The issue with "Defensive Programming" is that it conflates two unrelated use cases.
  • API Design.
  • Unwilling (or unable) to Follow Instructions. (UFI™)
API design has four simple rules.
  1. Document what it does.
  2. For diagnostic aid, in common edge cases, document other things it might do.  Specifically, describe conditions that are root causes of exceptions or weird answers.  Sometimes a subclass of exception is handy for handling this. 
  3. Be sure that it terminates.  If necessary, validate arguments to determine if termination can't happen and raise exceptions.
  4. In rare cases, check the data types to be sure the algorithm will actually work.  Most of the time, wrong data types will simply throw exceptions; leverage that built-in behavior.

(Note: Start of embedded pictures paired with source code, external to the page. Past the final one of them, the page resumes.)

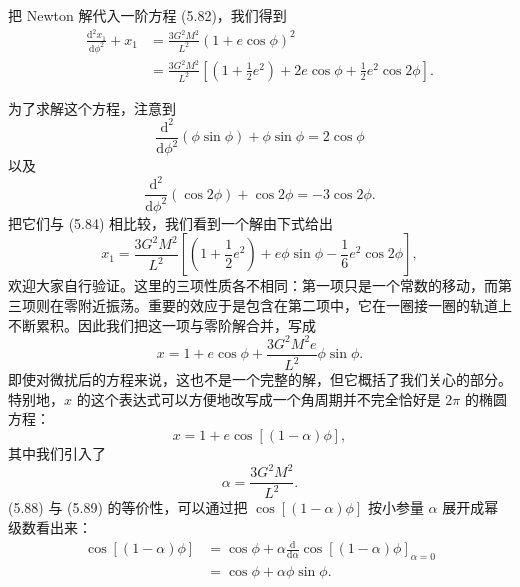 把 Newton 解代入一阶方程 (5.82)，我们得到
\begin{align*}
\frac{\mathrm{d}^2 x_1}{\mathrm{d}\phi^2} + x_1 &= \frac{3G^2M^2}{L^2}(1+e\cos\phi)^2\\
&= \frac{3G^2M^2}{L^2}\left[\left(1+\frac{1}{2}e^2\right) + 2e\cos\phi + \frac{1}{2}e^2\cos 2\phi\right].
\tag{5.84}
\end{align*}

为了求解这个方程，注意到
\begin{equation*}
\frac{\mathrm{d}^2}{\mathrm{d}\phi^2}(\phi\sin\phi) + \phi\sin\phi = 2\cos\phi
\tag{5.85}
\end{equation*}
以及
\begin{equation*}
\frac{\mathrm{d}^2}{\mathrm{d}\phi^2}(\cos 2\phi) + \cos 2\phi = -3\cos 2\phi.
\tag{5.86}
\end{equation*}
把它们与 (5.84) 相比较，我们看到一个解由下式给出
\begin{equation*}
x_1 = \frac{3G^2M^2}{L^2}\left[\left(1+\frac{1}{2}e^2\right) + e\phi\sin\phi - \frac{1}{6}e^2\cos 2\phi\right],
\tag{5.87}
\end{equation*}
欢迎大家自行验证。这里的三项性质各不相同：第一项只是一个常数的移动，而第三项则在零附近振荡。重要的效应于是包含在第二项中，它在一圈接一圈的轨道上不断累积。因此我们把这一项与零阶解合并，写成
\begin{equation*}
x = 1 + e\cos\phi + \frac{3G^2M^2e}{L^2}\phi\sin\phi.
\tag{5.88}
\end{equation*}
即使对微扰后的方程来说，这也不是一个完整的解，但它概括了我们关心的部分。特别地，$x$ 的这个表达式可以方便地改写成一个角周期并不完全恰好是 $2\pi$ 的椭圆方程：
\begin{equation*}
x = 1 + e\cos[(1-\alpha)\phi],
\tag{5.89}
\end{equation*}
其中我们引入了
\begin{equation*}
\alpha = \frac{3G^2M^2}{L^2}.
\tag{5.90}
\end{equation*}
(5.88) 与 (5.89) 的等价性，可以通过把 $\cos[(1-\alpha)\phi]$ 按小参量 $\alpha$ 展开成幂级数看出来：
\begin{align*}
\cos[(1-\alpha)\phi] &= \cos\phi + \alpha\frac{\mathrm{d}}{\mathrm{d}\alpha}\cos[(1-\alpha)\phi]_{\alpha=0}\\
&= \cos\phi + \alpha\phi\sin\phi.
\tag{5.91}
\end{align*}

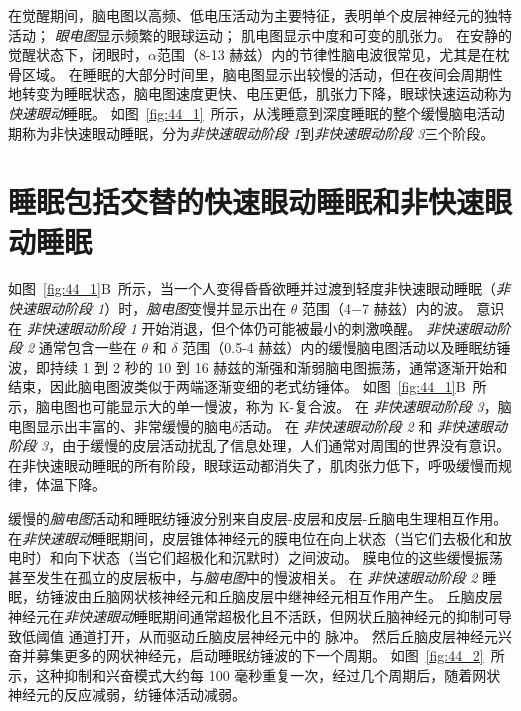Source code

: 在觉醒期间，脑电图以高频、低电压活动为主要特征，表明单个皮层神经元的独特活动；
\textit{眼电图}显示频繁的眼球运动；
肌电图显示中度和可变的肌张力。
在安静的觉醒状态下，闭眼时，$ \alpha $范围（8-13 赫兹）内的节律性脑电波很常见，尤其是在枕骨区域。
在睡眠的大部分时间里，脑电图显示出较慢的活动，但在夜间会周期性地转变为睡眠状态，脑电图速度更快、电压更低，肌张力下降，眼球快速运动称为\textit{快速眼动}睡眠。
如图~\ref{fig:44_1}~所示，从浅睡意到深度睡眠的整个缓慢脑电活动期称为非快速眼动睡眠，分为\textit{非快速眼动阶段 1}到\textit{非快速眼动阶段 3}三个阶段。



\section{睡眠包括交替的快速眼动睡眠和非快速眼动睡眠}

如图~\ref{fig:44_1}B~所示，当一个人变得昏昏欲睡并过渡到轻度非快速眼动睡眠（\textit{非快速眼动阶段 1}）时，\textit{脑电图}变慢并显示出在 $ \theta $ 范围（4−7 赫兹）内的波。
意识在 \textit{非快速眼动阶段 1} 开始消退，但个体仍可能被最小的刺激唤醒。
\textit{非快速眼动阶段 2} 通常包含一些在 $ \theta $ 和 $ \delta $ 范围（0.5-4 赫兹）内的缓慢脑电图活动以及睡眠纺锤波，即持续 1 到 2 秒的 10 到 16 赫兹的渐强和渐弱脑电图振荡，通常逐渐开始和结束，因此脑电图波类似于两端逐渐变细的老式纺锤体。
如图~\ref{fig:44_1}B~所示，脑电图也可能显示大的单一慢波，称为 K-复合波。
在 \textit{非快速眼动阶段 3}，脑电图显示出丰富的、非常缓慢的脑电$\delta$活动。
在 \textit{非快速眼动阶段 2} 和 \textit{非快速眼动阶段 3}，由于缓慢的皮层活动扰乱了信息处理，人们通常对周围的世界没有意识。
在非快速眼动睡眠的所有阶段，眼球运动都消失了，肌肉张力低下，呼吸缓慢而规律，体温下降。


缓慢的\textit{脑电图}活动和睡眠纺锤波分别来自皮层-皮层和皮层-丘脑电生理相互作用。
在\textit{非快速眼动}睡眠期间，皮层锥体神经元的膜电位在向上状态（当它们去极化和放电时）和向下状态（当它们超极化和沉默时）之间波动。
膜电位的这些缓慢振荡甚至发生在孤立的皮层板中，与\textit{脑电图}中的慢波相关。
在 \textit{非快速眼动阶段 2} 睡眠，纺锤波由丘脑网状核神经元和丘脑皮层中继神经元相互作用产生。
丘脑皮层神经元在\textit{非快速眼动}睡眠期间通常超极化且不活跃，但网状丘脑神经元的抑制可导致低阈值  通道打开，从而驱动丘脑皮层神经元中的  脉冲。
然后丘脑皮层神经元兴奋并募集更多的网状神经元，启动睡眠纺锤波的下一个周期。
如图~\ref{fig:44_2}~所示，这种抑制和兴奋模式大约每 100 毫秒重复一次，经过几个周期后，随着网状神经元的反应减弱，纺锤体活动减弱。


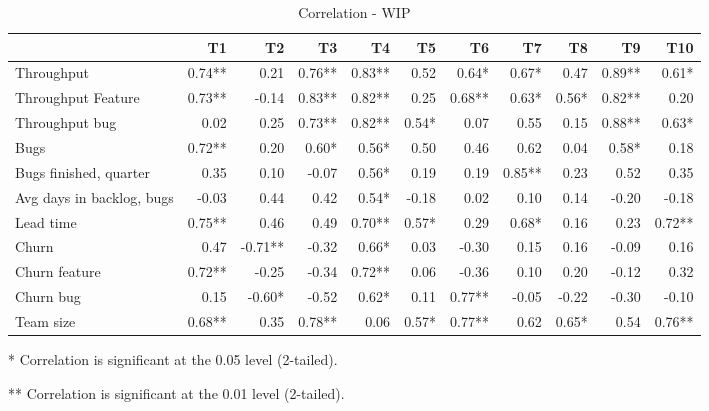 \documentclass[UKenglish]{ifimaster}  %
\begin{document}
\begin{table}[!htbp]
 \begin{adjustwidth}{-2.5cm}{}
 \centering
 \begin{tabular}{|l|r|r|r|r|r|r|r|r|r|r|}
\hline
 & \bf{T1} & \bf{T2} & \bf{T3} & \bf{T4} & \bf{T5} & \bf{T6} & \bf{T7} & \bf{T8} & \bf{T9} & \bf{T10}\\ \hline
 Throughput  & 0.74** & 0.21 & 0.76** & 0.83** & 0.52 & 0.64* & 0.67* & 0.47 & 0.89** & 0.61* \\ \hline
 Throughput Feature  & 0.73** & -0.14 & 0.83** & 0.82** & 0.25 & 0.68** & 0.63* & 0.56* & 0.82** & 0.20 \\ \hline
 Throughput bug  & 0.02 & 0.25 & 0.73** & 0.82** & 0.54* & 0.07 & 0.55 & 0.15 & 0.88** & 0.63* \\ \hline
 Bugs  & 0.72** & 0.20 & 0.60* & 0.56* & 0.50 & 0.46 & 0.62 & 0.04 & 0.58* & 0.18 \\ \hline
 Bugs finished, quarter  & 0.35 & 0.10 & -0.07 & 0.56* & 0.19 & 0.19 & 0.85** & 0.23 & 0.52 & 0.35 \\ \hline
 Avg days in backlog, bugs  & -0.03 & 0.44 & 0.42 & 0.54* & -0.18 & 0.02 & 0.10 & 0.14 & -0.20 & -0.18 \\ \hline
 Lead time  & 0.75** & 0.46 & 0.49 & 0.70** & 0.57* & 0.29 & 0.68* & 0.16 & 0.23 & 0.72** \\ \hline
 Churn  & 0.47 & -0.71** & -0.32 & 0.66* & 0.03 & -0.30 & 0.15 & 0.16 & -0.09 & 0.16 \\ \hline
 Churn feature  & 0.72** & -0.25 & -0.34 & 0.72** & 0.06 & -0.36 & 0.10 & 0.20 & -0.12 & 0.32 \\ \hline
 Churn bug  & 0.15 & -0.60* & -0.52 & 0.62* & 0.11 & 0.77** & -0.05 & -0.22 & -0.30 & -0.10 \\ \hline
 Team size  & 0.68** & 0.35 & 0.78** & 0.06 & 0.57* & 0.77** & 0.62 & 0.65* & 0.54 & 0.76**
\\ \hline
\end{tabular}
 \caption{Correlation - WIP}
\label{corr:WIP}
 \centerline {* Correlation is significant at the 0.05 level (2-tailed).}
\centerline{** Correlation is significant at the 0.01 level (2-tailed).}
\end{adjustwidth}
\end{table}
\newpage
\end{document}
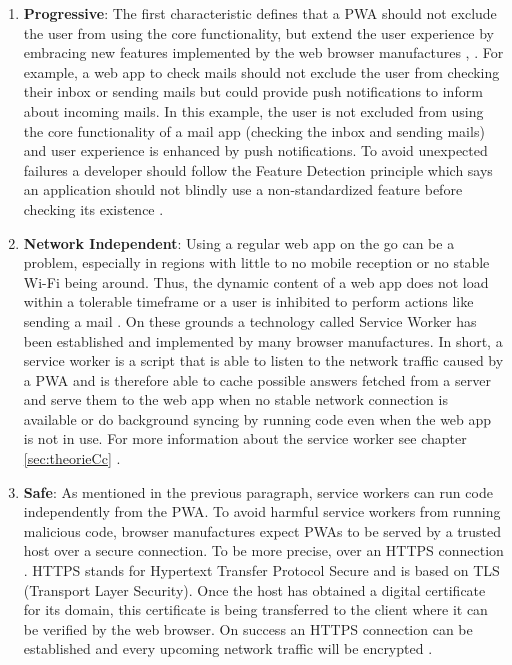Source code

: \begin{enumerate} 
	\item  \textbf{Progressive}: The first characteristic defines that a  \acs{PWA} should not exclude the user from using the core functionality, but extend the user experience by embracing new features implemented by the web browser manufactures \cite[p. 100]{liebelProgressiveWebApps2019}, \cite[p. 2]{hajianProgressiveWebApps2019}. For example, a web app to check mails should not exclude the user from checking their inbox or sending mails but could provide push notifications to inform about incoming mails. In this example, the user is not excluded from using the core functionality of a mail app (checking the inbox and sending mails) and user experience is enhanced by push notifications. To avoid unexpected failures a developer should follow the Feature Detection principle which says an application should not blindly use a non-standardized feature before checking its existence \cite[p. 101]{liebelProgressiveWebApps2019}.

	\item \textbf{Network Independent}: Using a regular web app on the go can be a problem, especially in regions with little to no mobile reception or no stable Wi-Fi being around. Thus, the dynamic content of a web app does not load within a tolerable timeframe or a user is inhibited to perform actions like sending a mail \cite[p. 106]{liebelProgressiveWebApps2019}. On these grounds a technology called Service Worker has been established and implemented by many browser manufactures. In short, a service worker is a script that is able to listen to the network traffic caused by a  \acs{PWA} and is therefore able to cache possible answers fetched from a server and serve them to the web app when no stable network connection is available or do background syncing by running code even when the web app is not in use. For more information about the service worker see chapter \ref{sec:theorieCc} \cite[p. 43]{sheppardBeginningProgressiveWeb2017}.

	\item \textbf{Safe}: As mentioned in the previous paragraph, service workers can run code independently from the  \acs{PWA}. To avoid harmful service workers from running malicious code, browser manufactures expect  \acs{PWA}s to be served by a trusted host over a secure connection. To be more precise, over an HTTPS connection \cite[p. 24]{sheppardBeginningProgressiveWeb2017}. HTTPS stands for Hypertext Transfer Protocol Secure and is based on TLS (Transport Layer Security). Once the host has obtained a digital certificate for its domain, this certificate is being transferred to the client where it can be verified by the web browser. On success an HTTPS connection can be established and every upcoming network traffic will be encrypted \cite[pp. 112-113]{liebelProgressiveWebApps2019}.


\end{enumerate}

If (1) someone refuses to follow the rules and (2) complains that it's your API and (3) you elect to make changes, then...

First, you can't prevent this.  There's no "defensive programming" to head this off.

Second, know that what you're doing is wrong.   Making changes when someone else refuses to follow the rules and blames you is enabling someone else's bad behavior.  But, we'll assume you have to make changes for external political reasons.

Third -- and most important -- you're relaxing the API to tolerate ordinarily invalid data.

Expanding What's "Allowed"

When someone refuses to follow the API -- and demands you make a change -- you're having this conversion.

Them: "I need you to 'handle' sqrt(-1)."
You: "Square Root is undefined for negative numbers."
Them: "I know that, but you need to 'handle' it."
You: "There's no answer, you have to stop requesting sqrt(-1)."
Them: "Can't change it.  I'm going to make sqrt(-1) requests for external political reasons.  I can't stop it, prevent it or even detect it."
You: "What does 'handle' mean?"

At this point, they usually want you to do something that lets them limp along.  Whatever they ask you to do is crazy.  But you've elected to cover their erroneous code in your module.  You're writing diagnostic code for their problem, and you're burying it inside your code.

If you're going to do this, you're not doing "defensive programming", you're writing some unnecessary code that diagnoses a problem elsewhere.  Label it this way and make it stand out.  It isn't "defensive" programming.  It's "dysfunctional co-dependent relationship" programming.